Thirteen-year-old Darius Simmons decided to stay home from school last Thursday because he was feeling ill. Little did he know that his 75-year-old neighbor, John Henry Spooner, was seething about a home break-in and suspected the young boy of committing the crime. According to police, Spooner took the law into his own hands and shot Simmons in cold blood in front of his mother outside their Wisconsin home.
Spooner, a gun advocate and reported member of the National Rifle Association, was arrested and charged with first-degree intentional homicide, use of a dangerous weapon. He appeared in court Saturday where a judge set a cash bail at $300,000, The Associated Press reports.
Betty McCuiston, Simmons' aunt, told reporters during a press conference the same day that Spooner had approached the teen while he was outside retrieving a trash can from the curb. Spooner accused Simmons of breaking into his home earlier in the week and stealing some of his guns, reportedly worth about $3,000.
According to the police complaint, Patricia Larry, the teen's mother, said Spooner told the boy he "wanted his stuff back and that he wanted his shotguns back."
The boy reportedly denied committing the theft, but was allegedly shot in the chest by Spooner, who was about five feet away, as he held his hands in the air. Simmons' mother also claimed that after being shot, her son ran and was shot a second time.
The 75-year-old widower reportedly confessed to police when they showed up to the scene. Officers searched the Simmons' home -- apparently for Spooner's missing guns -- and found nothing. Darius' family claims the boy was in school at the time of the burglary.
It was reported that Spooner had complained over breakfast at a local restaurant an hour earlier to Alderman Bob Donovan about the break-in, and revealed that he had suspected the family living next door was to blame.
"It's very disturbing," Donovan said days after the crime. "John lived in the neighborhood a long time. I never knew him to so much as loiter or spit on the street."
Donovan noted that during his talk with Spooner, "He seemed burdened, truly burdened." The alderman also indicated that the man, reportedly diagnosed with cancer, had said that "there are other ways to deal with situations" the police couldn't resolve, according to the AP.
The Simmons family, who had moved into the neighborhood on Milwaukee's south side less than a month ago, held a prayer service and news conference outside their home June 2.
A minister who said his own three sons had been murdered, called for the violence to stop.
"We are taking lives away too lightly. God's people are suffering. The suffering has to stop," said Leondis Fuller of New Covenant Holistic Ministries.
McCuiston, Darius' aunt, told reporters that the family was upset that police had not done more when Spooner originally complained about the break-in and wondered why the alderman, Donovan, had not also taken action. Spooner had reportedly been a victim of several break-ins.
"He was gunned down for something he did not do," she said of her 13-year-old nephew.
"I don't think God designed for a mother to bury her 13-year-old son," she added.

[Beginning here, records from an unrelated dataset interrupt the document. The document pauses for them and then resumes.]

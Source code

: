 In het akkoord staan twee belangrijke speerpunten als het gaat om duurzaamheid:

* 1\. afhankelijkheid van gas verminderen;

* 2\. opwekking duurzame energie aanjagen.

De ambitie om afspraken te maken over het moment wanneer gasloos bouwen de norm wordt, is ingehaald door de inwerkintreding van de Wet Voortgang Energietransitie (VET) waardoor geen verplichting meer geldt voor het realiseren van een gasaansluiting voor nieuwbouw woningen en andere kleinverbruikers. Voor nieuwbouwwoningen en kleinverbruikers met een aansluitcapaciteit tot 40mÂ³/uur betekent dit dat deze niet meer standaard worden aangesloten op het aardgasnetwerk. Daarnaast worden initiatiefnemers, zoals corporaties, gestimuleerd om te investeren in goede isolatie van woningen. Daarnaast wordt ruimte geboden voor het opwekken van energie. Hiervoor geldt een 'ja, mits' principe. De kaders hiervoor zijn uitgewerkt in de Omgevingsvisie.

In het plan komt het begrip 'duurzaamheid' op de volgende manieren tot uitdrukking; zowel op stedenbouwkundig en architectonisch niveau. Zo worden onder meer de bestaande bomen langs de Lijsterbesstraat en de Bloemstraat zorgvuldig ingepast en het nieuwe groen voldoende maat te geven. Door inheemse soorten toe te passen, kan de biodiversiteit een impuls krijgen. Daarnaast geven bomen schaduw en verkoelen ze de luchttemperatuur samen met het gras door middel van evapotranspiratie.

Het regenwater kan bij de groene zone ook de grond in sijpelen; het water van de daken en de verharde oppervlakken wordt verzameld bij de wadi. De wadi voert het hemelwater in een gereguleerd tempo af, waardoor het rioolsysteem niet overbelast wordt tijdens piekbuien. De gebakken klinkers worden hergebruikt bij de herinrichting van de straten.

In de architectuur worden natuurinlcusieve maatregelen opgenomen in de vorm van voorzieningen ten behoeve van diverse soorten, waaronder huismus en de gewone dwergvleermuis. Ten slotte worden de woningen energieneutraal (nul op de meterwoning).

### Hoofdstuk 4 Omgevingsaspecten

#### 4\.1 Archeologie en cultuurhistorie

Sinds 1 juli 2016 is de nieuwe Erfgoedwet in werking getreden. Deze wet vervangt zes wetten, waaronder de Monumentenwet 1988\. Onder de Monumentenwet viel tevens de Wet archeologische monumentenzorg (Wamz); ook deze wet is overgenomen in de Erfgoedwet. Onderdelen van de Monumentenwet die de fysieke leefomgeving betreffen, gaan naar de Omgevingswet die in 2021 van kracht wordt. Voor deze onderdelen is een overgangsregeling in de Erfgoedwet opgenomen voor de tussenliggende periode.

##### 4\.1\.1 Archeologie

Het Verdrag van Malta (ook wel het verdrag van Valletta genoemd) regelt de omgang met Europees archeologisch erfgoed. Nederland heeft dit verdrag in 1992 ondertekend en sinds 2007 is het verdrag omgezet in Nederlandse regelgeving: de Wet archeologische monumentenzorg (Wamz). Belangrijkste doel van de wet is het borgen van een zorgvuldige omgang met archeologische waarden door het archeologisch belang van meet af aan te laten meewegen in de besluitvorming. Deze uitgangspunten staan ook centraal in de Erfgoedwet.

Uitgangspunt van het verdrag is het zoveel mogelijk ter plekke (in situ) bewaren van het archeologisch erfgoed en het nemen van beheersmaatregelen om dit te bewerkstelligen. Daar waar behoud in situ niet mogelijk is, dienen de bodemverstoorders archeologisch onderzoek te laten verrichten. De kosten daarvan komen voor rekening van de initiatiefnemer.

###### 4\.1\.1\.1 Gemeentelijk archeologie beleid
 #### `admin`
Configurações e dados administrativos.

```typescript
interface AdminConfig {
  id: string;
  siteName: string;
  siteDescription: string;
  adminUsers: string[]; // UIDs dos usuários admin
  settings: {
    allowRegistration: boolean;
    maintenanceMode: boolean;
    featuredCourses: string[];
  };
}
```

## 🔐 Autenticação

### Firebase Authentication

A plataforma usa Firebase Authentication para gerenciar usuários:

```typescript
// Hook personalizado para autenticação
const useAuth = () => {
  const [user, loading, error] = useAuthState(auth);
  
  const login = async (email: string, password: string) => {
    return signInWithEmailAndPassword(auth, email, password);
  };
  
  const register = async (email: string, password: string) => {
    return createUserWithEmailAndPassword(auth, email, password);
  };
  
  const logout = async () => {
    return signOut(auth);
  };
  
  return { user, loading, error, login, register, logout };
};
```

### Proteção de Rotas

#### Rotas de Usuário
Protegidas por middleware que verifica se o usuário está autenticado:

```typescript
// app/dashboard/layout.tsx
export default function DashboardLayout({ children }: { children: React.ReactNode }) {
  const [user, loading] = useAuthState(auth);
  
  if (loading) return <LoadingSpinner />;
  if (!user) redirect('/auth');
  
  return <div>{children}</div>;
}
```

Although no one involved in the case has claimed that race may have been at play -- Spooner is white and Simmons is black -- some observers have compared the teen's death to that of Trayon Martin, the 17-year-old unarmed black teen killed in a confrontation with neighborhood watch captain George Zimmerman in Florida. Others, however, have suggested that the problem may lie with the authorities or the community as a whole.
Juan Carlos Ruiz, identified as a local activist, told the AP that Spooner was a churchgoer and was very respected in the neighborhood.
"What drove this man to take the law into his own hands?" he asked. "How much (have) we as a community failed, to let this happen?"